4/20/2012

Cuando empezás, no parás

Anoche dormí tres horas y media. Resulta que, primero, cenamos, luego, salimos y, por último, terminamos borrachos en una terraza. Me dormí a las seis de la mañana y nueve y veintisiete sonó el celular: tal como le había pedido, C. me avisaba que era hora de levantarme. Es que había quedado con ella en que lo iba a cuidar a L. (su hijo de siete años) mientras ella iba a hacer algo importante a la universidad. Con L. la pasamos muy bien. Los mejores momentos, creo yo, fueron dos. El primero, virtual, fue cuando jugamos en un ipad una competencia de cortar verduras con el dedo. El segundo, real, cuando quise servirle la sopa, que había dejado preparada la madre, en un plato y el nene me miró y me dijo: en serio creés que se puede servir sopa ahí. Me dio un poco de nostalgia y alegría porque me hizo acordar a cuando mis sobrinos me hacían notar ese mismo tipo de torpezas de mi parte mientras los cuidaba.

Volví a casa. Como sabía que iba a quedarme dormida, salí rumbo a la Laie de Pau Claris a trabajar. Escribí más de lo que creía posible y, también, mandé algunos mails, urgentes, postergados, importantes. A eso de las ocho y media di por terminada la sesión. En el camino de regreso sentí que me dolían mucho las piernas. Debo tener algo grave pensé. Después me dije, basta, el otro día el ojo, hoy esto. Creo que son los ocho meses sin H.Z., pero en seguida me di cuenta de que con H.Z. me pasaba lo mismo.
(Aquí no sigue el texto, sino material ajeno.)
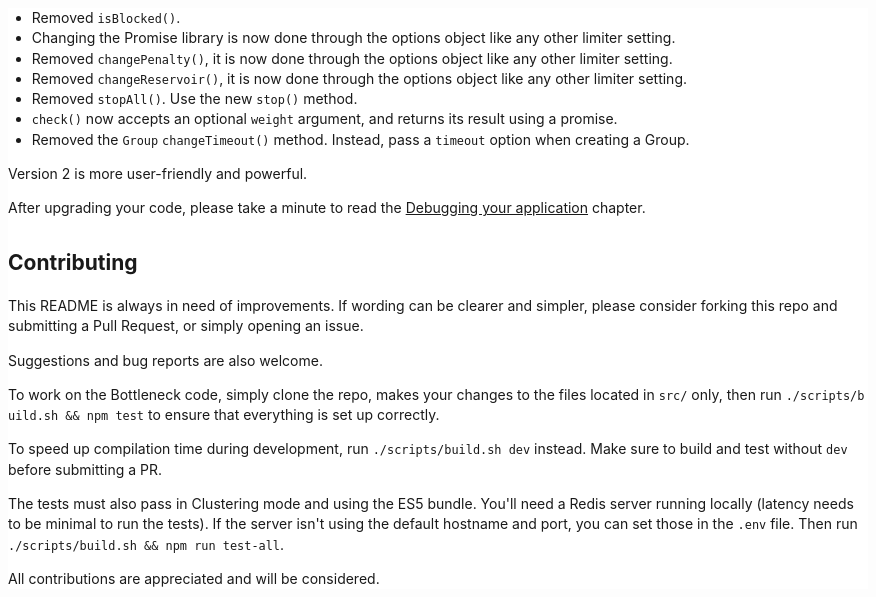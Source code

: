 - Removed `isBlocked()`.
- Changing the Promise library is now done through the options object like any other limiter setting.
- Removed `changePenalty()`, it is now done through the options object like any other limiter setting.
- Removed `changeReservoir()`, it is now done through the options object like any other limiter setting.
- Removed `stopAll()`. Use the new `stop()` method.
- `check()` now accepts an optional `weight` argument, and returns its result using a promise.
- Removed the `Group` `changeTimeout()` method. Instead, pass a `timeout` option when creating a Group.

Version 2 is more user-friendly and powerful.

After upgrading your code, please take a minute to read the [Debugging your application](#debugging-your-application) chapter.


## Contributing

This README is always in need of improvements. If wording can be clearer and simpler, please consider forking this repo and submitting a Pull Request, or simply opening an issue.

Suggestions and bug reports are also welcome.

To work on the Bottleneck code, simply clone the repo, makes your changes to the files located in `src/` only, then run `./scripts/build.sh && npm test` to ensure that everything is set up correctly.

To speed up compilation time during development, run `./scripts/build.sh dev` instead. Make sure to build and test without `dev` before submitting a PR.

The tests must also pass in Clustering mode and using the ES5 bundle. You'll need a Redis server running locally (latency needs to be minimal to run the tests). If the server isn't using the default hostname and port, you can set those in the `.env` file. Then run `./scripts/build.sh && npm run test-all`.

All contributions are appreciated and will be considered.

[license-url]: https://github.com/SGrondin/bottleneck/blob/master/LICENSE

[npm-url]: https://www.npmjs.com/package/bottleneck
[npm-license]: https://img.shields.io/npm/l/bottleneck.svg?style=flat
[npm-version]: https://img.shields.io/npm/v/bottleneck.svg?style=flat
[npm-downloads]: https://img.shields.io/npm/dm/bottleneck.svg?style=flat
Mientras me divertía pensando en enfermedades terminales, pasé por el Corte Inglés y decidí cruzarlo por dentro. En el trayecto una promotora me preguntó si quería que me hiciera una prueba de maquillaje (yo iba a cara lavada). Le dije: sí, la cara me delata, ¿no? La chica no entendió el chiste y se pensó que me había ofendido. Lo ofrecemos a todas en general. Quedate tranquila, es una broma, estoy casi sin dormir. Me probó miles de cosas mágicas. Para cerrarte los poros, para taparte las ojeras, para que parezca que dormiste ocho horas. De todas formas, lo que más me gustó fue un rubor de un color perfecto. Cuesta treinta y cinco euros. Sabés las cosas que hago yo con treinta y cinco euros, corazón. No se lo dije, me resigné con saber para mis adentros que el rubor perfecto e inalcanzable existe. Me dio un librito muy bonito en donde están todos los productos. Gracias, ya no soy la misma.

En este momento mi cara tiene un arsenal que cuesta lo mismo que un viaje a Londres. Y así, bella y falsamente descansada, en esta hermosa noche de viernes, voy a hacer lo más esperable y esperado del mundo: irme a dormir.